[[ EXERCISE DATA open ]]

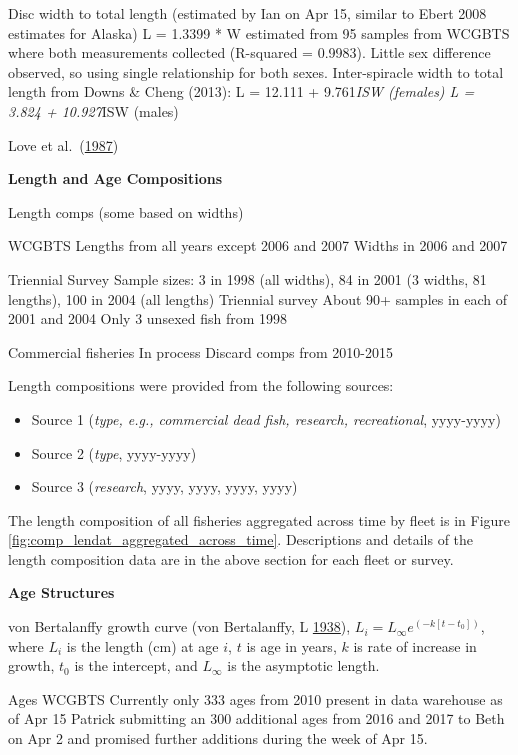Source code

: \documentclass[12pt,]{article}
\begin{document}
Disc width to total length (estimated by Ian on Apr 15, similar to Ebert
2008 estimates for Alaska) L = 1.3399 * W estimated from 95 samples from
WCGBTS where both measurements collected (R-squared = 0.9983). Little
sex difference observed, so using single relationship for both sexes.
Inter-spiracle width to total length from Downs \& Cheng (2013): L =
12.111 + 9.761\emph{ISW (females) L = 3.824 + 10.927}ISW (males)

Love et al.~(\protect\hyperlink{ref-Love1987}{1987})

\textbf{Length and Age Compositions}

Length comps (some based on widths)

WCGBTS Lengths from all years except 2006 and 2007 Widths in 2006 and
2007

Triennial Survey Sample sizes: 3 in 1998 (all widths), 84 in 2001 (3
widths, 81 lengths), 100 in 2004 (all lengths) Triennial survey About
90+ samples in each of 2001 and 2004 Only 3 unsexed fish from 1998

Commercial fisheries In process Discard comps from 2010-2015

Length compositions were provided from the following sources:

\begin{itemize}[noitemsep,nolistsep,topsep=0pt]
  \item Source 1 (\emph{type, e.g., commercial dead fish, research, recreational}, yyyy-yyyy)    
  \item Source 2 (\emph{type}, yyyy-yyyy)    
  \item Source 3 (\emph{research}, yyyy, yyyy, yyyy, yyyy) 
\end{itemize}

The length composition of all fisheries aggregated across time by fleet
is in Figure \ref{fig:comp_lendat_aggregated_across_time}. Descriptions
and details of the length composition data are in the above section for
each fleet or survey.

\vspace{.5cm}

\textbf{Age Structures}

von Bertalanffy growth curve (von Bertalanffy, L
\protect\hyperlink{ref-vonBertalanffy1938}{1938}),
\(L_i = L_{\infty}e^{(-k[t-t_0])}\), where \(L_i\) is the length (cm) at
age \(i\), \(t\) is age in years, \(k\) is rate of increase in growth,
\(t_0\) is the intercept, and \(L_{\infty}\) is the asymptotic length.

Ages WCGBTS Currently only 333 ages from 2010 present in data warehouse
as of Apr 15 Patrick submitting an 300 additional ages from 2016 and
2017 to Beth on Apr 2 and promised further additions during the week of
Apr 15.
\end{document}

[[ EXERCISE DATA closed ]]

**BRIEF:**
The result should be the lines from the line with "as of Apr 15" to the last line of the material, returned exactly and without any other line.

**COMPLETED EXERCISE:**
as of Apr 15 Patrick submitting an 300 additional ages from 2016 and
2017 to Beth on Apr 2 and promised further additions during the week of
Apr 15.
\end{document}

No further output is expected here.